Glacier FarmMedia – Man, beer has gotten expensive.
That was one of the things I thought the other evening when I met a colleague for a couple of brews on a pleasant patio.
We were drinking fancy local brews rather than off-the-shelf main market brands, and those are more expensive, but still, beer ain’t as cheap as it used to be. I’ll probably scale back my summer plans for spending time on public patios and decks. Those social inputs are getting too expensive.
Some others’ input considerations are considerably more vexing than my modest bar tab, particularly those being pondered by farmers.
Sky-high fertilizer prices are punching a hole in farmers’ previously buoyant hopes for great returns this year and in coming years. Anything farmers plant is having bigger input impacts. Fertilizer, fuel, herbicides and everything else it takes to put in a crop is getting more expensive at a faster rate than we’re used to. Let’s not even touch on the subject of machinery, which is giving sticker shock to anybody who’s out kicking tires.
This is the farmer version of inflation and we’re discovering that farmers are reacting to it the same way urbanites are reacting to the rising costs cost of everything in their lives.
According to the Ag Economy Barometer, a monthly measure of farmers’ sentiment, farm financial optimism has dropped to the lowest point since the beginning of the pandemic, and more than 40 per cent lower than its high-crop-prices peak in spring 2021.
Farmers still see high prices in the future and those look nice, but they’re worried about high input costs, and the input price concern appears to be trumping their optimism about crop prices.
Canadian farmers seem to share those feelings.
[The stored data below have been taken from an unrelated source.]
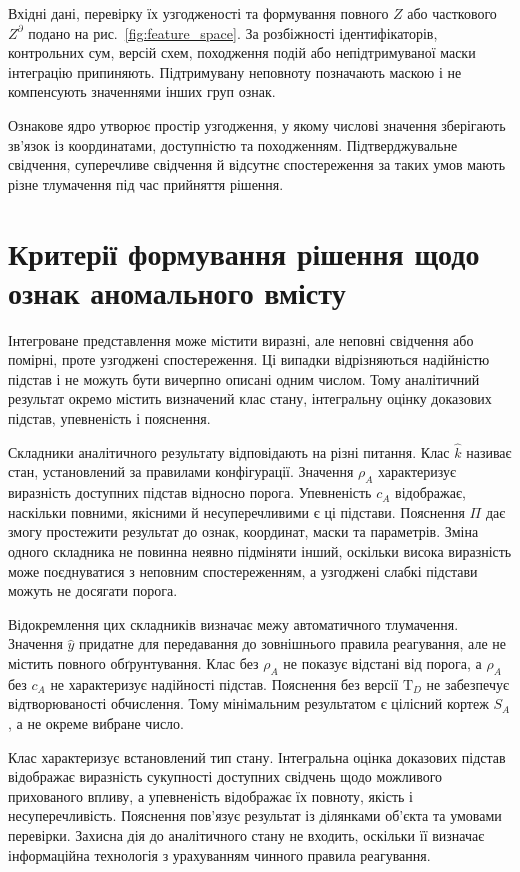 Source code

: Вхідні дані, перевірку їх узгодженості та формування повного $Z$ або часткового $Z^{\partial}$ подано на рис.~\ref{fig:feature_space}. За розбіжності ідентифікаторів, контрольних сум, версій схем, походження подій або непідтримуваної маски інтеграцію припиняють. Підтримувану неповноту позначають маскою і не компенсують значеннями інших груп ознак.



Ознакове ядро утворює простір узгодження, у якому числові значення зберігають зв’язок із координатами, доступністю та походженням. Підтверджувальне свідчення, суперечливе свідчення й відсутнє спостереження за таких умов мають різне тлумачення під час прийняття рішення.

\section{Критерії формування рішення щодо ознак аномального вмісту}
\label{sec:decision_criteria}

Інтегроване представлення може містити виразні, але неповні свідчення або помірні, проте узгоджені спостереження. Ці випадки відрізняються надійністю підстав і не можуть бути вичерпно описані одним числом. Тому аналітичний результат окремо містить визначений клас стану, інтегральну оцінку доказових підстав, упевненість і пояснення.

Складники аналітичного результату відповідають на різні питання. Клас $\hat k$ називає стан, установлений за правилами конфігурації. Значення $\rho_A$ характеризує виразність доступних підстав відносно порога. Упевненість $c_A$ відображає, наскільки повними, якісними й несуперечливими є ці підстави. Пояснення $\Pi$ дає змогу простежити результат до ознак, координат, маски та параметрів. Зміна одного складника не повинна неявно підміняти інший, оскільки висока виразність може поєднуватися з неповним спостереженням, а узгоджені слабкі підстави можуть не досягати порога.

Відокремлення цих складників визначає межу автоматичного тлумачення. Значення $\hat y$ придатне для передавання до зовнішнього правила реагування, але не містить повного обґрунтування. Клас без $\rho_A$ не показує відстані від порога, а $\rho_A$ без $c_A$ не характеризує надійності підстав. Пояснення без версії $\mathrm T_D$ не забезпечує відтворюваності обчислення. Тому мінімальним результатом є цілісний кортеж $S_A$, а не окреме вибране число.

Клас характеризує встановлений тип стану. Інтегральна оцінка доказових підстав відображає виразність сукупності доступних свідчень щодо можливого прихованого впливу, а упевненість відображає їх повноту, якість і несуперечливість. Пояснення пов’язує результат із ділянками об’єкта та умовами перевірки. Захисна дія до аналітичного стану не входить, оскільки її визначає інформаційна технологія з урахуванням чинного правила реагування.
I popped up a poll on Twitter to see how farmers balanced input versus price considerations today, and many were more worried about inputs than thinking about crop prices, with another significant group looking mostly at margins, which are worsening.
According to the Ag Economy Barometer, American farmers are pulling back from investing in their farms in the face of hefty input bills and outlooks.
“In the May survey, only 13 per cent of respondents said this is a good time to make large investments in their operation, while 78 per cent said they viewed it as a bad time to invest in things like machinery and buildings.”
This, I believe, says a lot about the economic reality of farming, rather than being a sign that farmers are inherently financially conservative or pessimistic by nature. From my experience, farmers are bullish, optimistic and risk-takers by nature.
Instead, it’s a product of input prices being concrete, up-front, nearby and inescapable, while crop prices are potential, far-off and uncertain.
A farmer’s fertilizer bill won’t change in the time between buying the stuff and having to pay for it after harvest, but the crop’s value and the farmer’s ability to cover the bill might change by a lot. Any sort of price risk management is less certain than any of the debts taken on to produce the crop. Farmers know that.
Farmers always live a delayed reaction life; between today’s costs and tomorrow’s sales. Urban folks face it less, but one major delayed reaction situation is likely to become Canada’s number one political issue for years to come.
As interest rates surge and inflation becomes entrenched, new homebuyer remorse is growing. Millions of Canadians bought houses in recent years and they’re carrying lots of mortgage debt. Some are also carrying bountiful credit card debt. Millions of homeowners have enjoyed dipping into their growing net worth with home equity lines of credit to fund renovation projects.
All of that debt will be resetting at much higher interest rates in the next few years. Everybody’s costs are going up and few people’s incomes are keeping pace. Some won’t be able to afford their current lifestyles. That doesn’t make for a happy populace.
Canadians have paid prices for urban homes that would have seemed absurd just five years ago. People have borrowed more than they could have imagined.
Farmers have never invested so much in a crop as they are doing right now. That investment had better pay off because the bills are going to come due. It’s no surprise that farmers are reining in their spending plans.
I enjoyed those patio beers the other night, but I’m not sure I’ll indulge in many more this summer. Prices are going up and some plans are going to be put on hold.